» **TASK DESCRIPTION**: Gather every line below where "collections" appears.

» **RECORDS PROVIDED**:

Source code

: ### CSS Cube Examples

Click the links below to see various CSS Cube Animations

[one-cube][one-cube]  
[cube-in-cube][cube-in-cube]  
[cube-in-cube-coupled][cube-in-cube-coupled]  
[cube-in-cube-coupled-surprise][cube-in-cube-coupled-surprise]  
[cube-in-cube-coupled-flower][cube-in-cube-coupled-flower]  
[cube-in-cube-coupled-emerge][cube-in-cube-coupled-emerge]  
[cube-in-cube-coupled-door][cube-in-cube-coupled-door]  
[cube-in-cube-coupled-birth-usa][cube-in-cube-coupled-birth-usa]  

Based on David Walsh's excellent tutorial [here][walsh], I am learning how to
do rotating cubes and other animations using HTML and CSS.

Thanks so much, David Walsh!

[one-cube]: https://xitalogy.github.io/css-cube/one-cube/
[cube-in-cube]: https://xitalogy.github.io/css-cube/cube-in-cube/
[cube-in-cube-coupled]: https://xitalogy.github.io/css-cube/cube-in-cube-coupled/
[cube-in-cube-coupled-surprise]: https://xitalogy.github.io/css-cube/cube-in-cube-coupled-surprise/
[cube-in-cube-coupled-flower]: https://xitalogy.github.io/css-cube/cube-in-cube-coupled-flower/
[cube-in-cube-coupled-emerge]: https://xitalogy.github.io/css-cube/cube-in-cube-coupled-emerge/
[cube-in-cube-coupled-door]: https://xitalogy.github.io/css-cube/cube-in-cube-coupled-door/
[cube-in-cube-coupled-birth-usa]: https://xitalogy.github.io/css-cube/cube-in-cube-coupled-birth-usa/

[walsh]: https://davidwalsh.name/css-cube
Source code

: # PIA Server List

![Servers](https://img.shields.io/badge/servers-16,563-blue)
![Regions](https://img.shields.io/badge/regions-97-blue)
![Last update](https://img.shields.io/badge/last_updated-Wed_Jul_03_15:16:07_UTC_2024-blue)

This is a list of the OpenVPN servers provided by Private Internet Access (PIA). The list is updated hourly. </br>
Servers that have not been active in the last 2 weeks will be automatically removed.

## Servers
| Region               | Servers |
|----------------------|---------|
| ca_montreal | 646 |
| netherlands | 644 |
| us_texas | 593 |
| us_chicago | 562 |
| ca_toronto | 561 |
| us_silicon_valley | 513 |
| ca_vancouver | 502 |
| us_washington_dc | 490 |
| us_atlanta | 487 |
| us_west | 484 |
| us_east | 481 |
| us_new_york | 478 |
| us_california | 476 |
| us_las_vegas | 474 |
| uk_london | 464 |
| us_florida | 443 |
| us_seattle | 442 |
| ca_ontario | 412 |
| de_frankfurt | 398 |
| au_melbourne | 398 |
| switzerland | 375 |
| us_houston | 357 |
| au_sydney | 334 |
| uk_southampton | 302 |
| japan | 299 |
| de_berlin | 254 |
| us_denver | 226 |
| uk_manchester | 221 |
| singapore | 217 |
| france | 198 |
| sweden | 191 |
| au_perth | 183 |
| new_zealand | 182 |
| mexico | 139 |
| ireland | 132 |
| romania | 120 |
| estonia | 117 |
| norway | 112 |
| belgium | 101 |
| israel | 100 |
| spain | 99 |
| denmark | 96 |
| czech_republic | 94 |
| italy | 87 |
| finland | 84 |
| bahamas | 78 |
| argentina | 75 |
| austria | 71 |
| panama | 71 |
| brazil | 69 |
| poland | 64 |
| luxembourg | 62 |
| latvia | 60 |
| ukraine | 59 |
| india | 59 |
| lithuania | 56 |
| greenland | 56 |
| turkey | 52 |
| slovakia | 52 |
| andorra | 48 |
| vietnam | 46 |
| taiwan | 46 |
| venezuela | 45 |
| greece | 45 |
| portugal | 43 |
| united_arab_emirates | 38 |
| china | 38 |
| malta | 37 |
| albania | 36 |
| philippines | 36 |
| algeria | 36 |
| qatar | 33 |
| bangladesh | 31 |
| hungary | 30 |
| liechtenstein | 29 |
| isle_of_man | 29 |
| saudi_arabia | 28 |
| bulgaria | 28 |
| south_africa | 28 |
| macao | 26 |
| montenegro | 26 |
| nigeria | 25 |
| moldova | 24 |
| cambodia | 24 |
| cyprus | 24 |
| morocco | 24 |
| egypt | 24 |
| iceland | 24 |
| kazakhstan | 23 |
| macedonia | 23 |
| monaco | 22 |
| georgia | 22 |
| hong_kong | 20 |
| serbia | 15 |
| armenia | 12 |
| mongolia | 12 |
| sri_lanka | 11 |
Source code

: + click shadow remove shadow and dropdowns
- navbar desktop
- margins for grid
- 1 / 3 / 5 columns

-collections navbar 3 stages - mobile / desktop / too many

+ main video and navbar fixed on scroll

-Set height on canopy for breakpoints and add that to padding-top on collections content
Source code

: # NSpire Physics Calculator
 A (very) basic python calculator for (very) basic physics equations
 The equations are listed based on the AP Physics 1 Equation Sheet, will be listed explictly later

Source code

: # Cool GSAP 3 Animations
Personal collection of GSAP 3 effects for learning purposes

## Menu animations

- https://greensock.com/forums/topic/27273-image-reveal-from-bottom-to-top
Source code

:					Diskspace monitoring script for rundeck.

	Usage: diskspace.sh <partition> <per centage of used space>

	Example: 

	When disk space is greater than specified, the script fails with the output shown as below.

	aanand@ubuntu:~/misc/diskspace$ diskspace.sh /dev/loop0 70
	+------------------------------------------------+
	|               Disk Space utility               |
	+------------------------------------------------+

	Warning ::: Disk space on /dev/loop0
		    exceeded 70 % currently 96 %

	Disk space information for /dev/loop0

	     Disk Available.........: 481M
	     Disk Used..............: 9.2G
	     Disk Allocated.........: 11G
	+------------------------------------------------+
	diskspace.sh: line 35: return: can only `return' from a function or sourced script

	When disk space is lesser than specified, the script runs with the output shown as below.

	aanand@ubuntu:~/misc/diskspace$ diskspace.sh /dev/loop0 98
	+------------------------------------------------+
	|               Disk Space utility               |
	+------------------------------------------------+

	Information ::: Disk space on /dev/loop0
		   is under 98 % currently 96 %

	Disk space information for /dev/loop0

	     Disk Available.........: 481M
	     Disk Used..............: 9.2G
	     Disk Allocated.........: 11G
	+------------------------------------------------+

» **COMPLETED EXERCISE**:
-collections navbar 3 stages - mobile / desktop / too many
-Set height on canopy for breakpoints and add that to padding-top on collections content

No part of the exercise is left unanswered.